I spent all day today learning how to scuba dive.  S.C.U.B.A., for those who don’t know, is an acronym for self-contained underwater breathing apparatus.  A local dive shop here in St. Croix, the Cane Bay Dive Shop, has a local rate to get PADI certified for Open Water Diver certification.  I started the day with a Discover Scuba Diving course, a sort of snapshot of scuba diving to expose you to the activity without forking over the entire amount to get full certification.  Well . . . that’s at least how they advertise it.  It was a full-on experience, scuba diving over the beautiful Caribbean coral reefs.  I liked it so much I may seek to get certified as an instructor.  That could be a great part-time job. 

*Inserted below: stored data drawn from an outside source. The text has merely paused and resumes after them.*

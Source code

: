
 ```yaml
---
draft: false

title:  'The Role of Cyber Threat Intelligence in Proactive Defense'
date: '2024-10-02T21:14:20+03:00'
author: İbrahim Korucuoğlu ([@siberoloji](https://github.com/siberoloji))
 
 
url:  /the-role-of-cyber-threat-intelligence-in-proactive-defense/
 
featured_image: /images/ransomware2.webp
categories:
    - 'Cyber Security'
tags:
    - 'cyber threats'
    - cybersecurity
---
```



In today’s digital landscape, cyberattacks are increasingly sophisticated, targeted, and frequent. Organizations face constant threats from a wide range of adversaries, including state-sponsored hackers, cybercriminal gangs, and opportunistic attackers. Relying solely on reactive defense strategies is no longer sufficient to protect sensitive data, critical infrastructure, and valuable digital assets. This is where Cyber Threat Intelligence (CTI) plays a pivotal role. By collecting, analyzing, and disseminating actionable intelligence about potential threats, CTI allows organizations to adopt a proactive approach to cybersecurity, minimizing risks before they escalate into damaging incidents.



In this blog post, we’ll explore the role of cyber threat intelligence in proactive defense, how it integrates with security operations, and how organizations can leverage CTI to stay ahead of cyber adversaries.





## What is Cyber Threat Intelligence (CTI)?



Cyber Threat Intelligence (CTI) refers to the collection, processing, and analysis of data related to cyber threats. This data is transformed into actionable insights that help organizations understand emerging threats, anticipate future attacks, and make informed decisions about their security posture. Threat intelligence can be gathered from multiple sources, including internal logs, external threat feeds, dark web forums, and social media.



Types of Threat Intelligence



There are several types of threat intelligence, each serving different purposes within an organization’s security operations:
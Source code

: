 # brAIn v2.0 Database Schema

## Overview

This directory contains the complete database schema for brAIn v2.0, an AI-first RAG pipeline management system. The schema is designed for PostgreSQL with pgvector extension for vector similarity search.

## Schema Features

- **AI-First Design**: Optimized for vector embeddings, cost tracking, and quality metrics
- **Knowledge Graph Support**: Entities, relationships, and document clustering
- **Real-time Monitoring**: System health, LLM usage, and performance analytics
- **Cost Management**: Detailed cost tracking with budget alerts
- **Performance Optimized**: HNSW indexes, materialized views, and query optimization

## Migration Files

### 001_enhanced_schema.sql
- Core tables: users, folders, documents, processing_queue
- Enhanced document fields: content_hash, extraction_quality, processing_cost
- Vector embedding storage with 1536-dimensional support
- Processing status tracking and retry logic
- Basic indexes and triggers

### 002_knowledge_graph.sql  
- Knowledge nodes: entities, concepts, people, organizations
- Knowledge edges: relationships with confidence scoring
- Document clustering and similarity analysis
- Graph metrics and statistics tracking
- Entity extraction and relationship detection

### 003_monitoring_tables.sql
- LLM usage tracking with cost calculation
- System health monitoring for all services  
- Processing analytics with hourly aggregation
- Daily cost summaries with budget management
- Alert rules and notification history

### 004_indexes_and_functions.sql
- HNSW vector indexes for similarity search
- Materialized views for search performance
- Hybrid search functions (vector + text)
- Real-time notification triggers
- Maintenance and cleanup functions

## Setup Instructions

The Discover Scuba Diving course includes an approximate 45-minute dive, learning the basics of underwater breathing and handling scuba gear.  It’s a great way to get exposed to diving.  I probably wouldn’t have taken the time today to dive if that course wasn’t an option.  It lets you get a taste of diving without the commitment.  Not smart to throw down hundreds of dollars only to find out when you first submerge that you’re claustrophobic!

When I showed up this morning I was told that I would be joining a group from the Wisconsin National Guard, here in St. Croix to help restore a national park, the Salt River Bay, historical landing site of Columbus on his second voyage to the New World.  Well, these army guys didn’t have Columbus as their captain because they showed up late.  I wasn’t crazy about having to dive with a bunch of strangers, particularly hyper-testosteroned army ones.  As it turned out, I got a one-on-one lesson with my dive instructor.  Aside: that isn’t me or my instructor in that photo.  Just to help convey the visual.  It was that beautiful though.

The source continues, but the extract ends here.